Zum weiteren Vergleich: Den besten PSxG-Wert der Liga hat aktuell Lennart Grill von Eintracht Braunschweig mit 0,42. Nun denkt man sich: “Braunschweig? Wirklich? Bei dieser Flut an Gegentoren?”. Doch gerade hier zeigt sich meiner Meinung nach auch die Aussagekraft des Wertes. Denn Lennart Grill hat auch den höchsten PSxG-Wert der Liga, was heißt, dass er einiges zu tun hat und dabei augenscheinlich eben viel pariert. Daniel Heuer-Fernandes vom HSV z. B. hat “nur” einen PSxG-Wert von 4,6, aber dabei auch einen Wert von 0,25 bei den PSxG-SoT. Also, simpel gesprochen: Bei weniger Post-Shot Expected Goals hat er auch weniger pariert.

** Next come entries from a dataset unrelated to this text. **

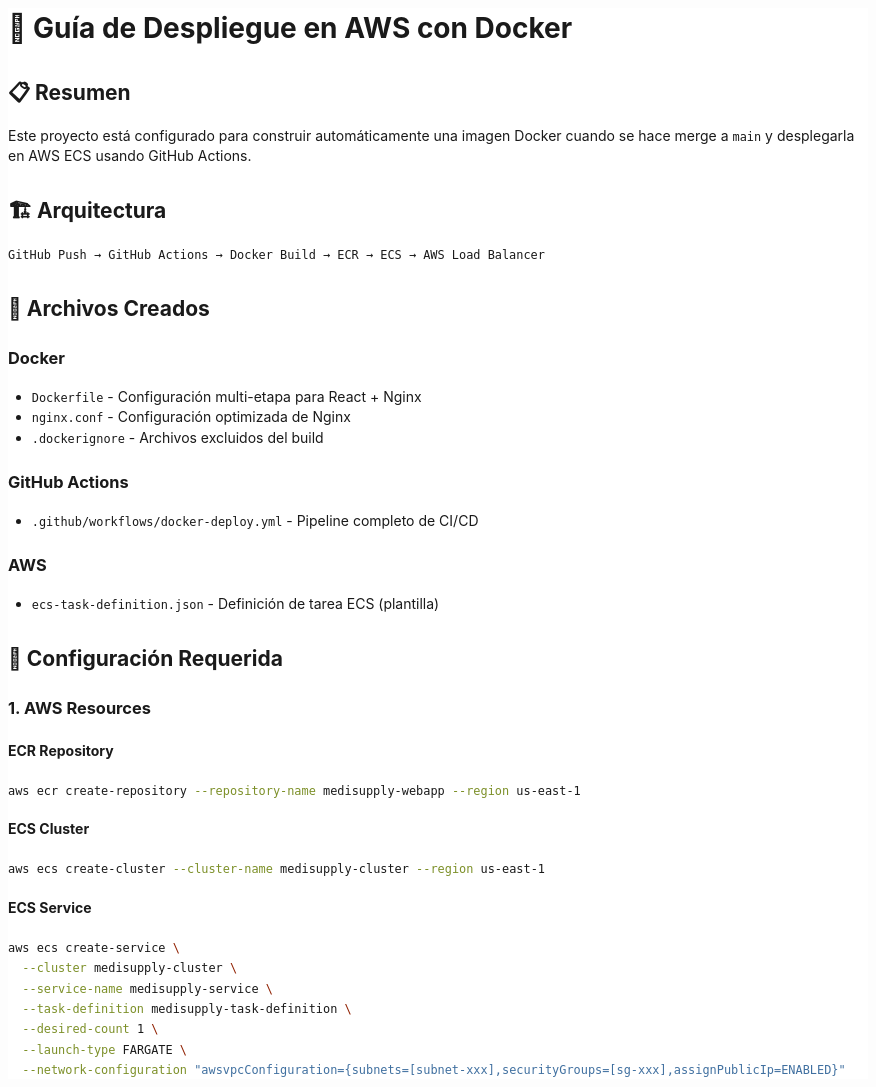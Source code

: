 # 🚀 Guía de Despliegue en AWS con Docker

## 📋 Resumen

Este proyecto está configurado para construir automáticamente una imagen Docker cuando se hace merge a `main` y desplegarla en AWS ECS usando GitHub Actions.

## 🏗️ Arquitectura

```
GitHub Push → GitHub Actions → Docker Build → ECR → ECS → AWS Load Balancer
```

## 📁 Archivos Creados

### Docker
- `Dockerfile` - Configuración multi-etapa para React + Nginx
- `nginx.conf` - Configuración optimizada de Nginx
- `.dockerignore` - Archivos excluidos del build

### GitHub Actions
- `.github/workflows/docker-deploy.yml` - Pipeline completo de CI/CD

### AWS
- `ecs-task-definition.json` - Definición de tarea ECS (plantilla)

## 🔧 Configuración Requerida

### 1. AWS Resources

#### ECR Repository
```bash
aws ecr create-repository --repository-name medisupply-webapp --region us-east-1
```

#### ECS Cluster
```bash
aws ecs create-cluster --cluster-name medisupply-cluster --region us-east-1
```

#### ECS Service
```bash
aws ecs create-service \
  --cluster medisupply-cluster \
  --service-name medisupply-service \
  --task-definition medisupply-task-definition \
  --desired-count 1 \
  --launch-type FARGATE \
  --network-configuration "awsvpcConfiguration={subnets=[subnet-xxx],securityGroups=[sg-xxx],assignPublicIp=ENABLED}"
```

Nun aber zurück zu Johannes Schenk. Per se bleibt festzuhalten, dass er eine sehr gute Leistung zeigt, da er einige PSxG hat, jedoch einige pariert wurden. Dass er jedoch gleichzeitig zu der hohen Anzahl an PSxG auch viele Tore kassiert hat, zeigt, dass er nicht unüberwindbar ist und man sich offensiv durchaus einiges erspielen kann. Es heißt also, ihn offensiv sehr zu fordern und ihn zu Fehlern zu zwingen oder ihn permanent unter Druck zu setzen. Nicht, weil er für sowas anfällig zu sein scheint, aber manchmal ist Quantität doch besser als Qualität.
Die Saison von Münster so far und das letzte Spiel
0-2-3. So liest sich die Bilanz von Preußen Münster bisher. Man wartet in dieser Saison auf die ersten 3 Punkte. Wenn es nach mir geht, dürfen sich Sascha Hildmann und seine Mannen noch etwas gedulden.
Zuletzt gelang der Truppe aus NRW ein 3:3 gegen den SC Paderborn. Einen großen Anteil an diesem Unentschieden hat Joshua Mees. Der ehemalige Regensburger traf doppelt und scheint sich gut in Münster eingelebt zu haben. Weitere nennenswerte Ergebnisse waren das 1:4 gegen den HSV und das 1:3 gegen Greuther Fürth. Nicht nur der Jahn kassierte viele Tore gegen diese Gegner.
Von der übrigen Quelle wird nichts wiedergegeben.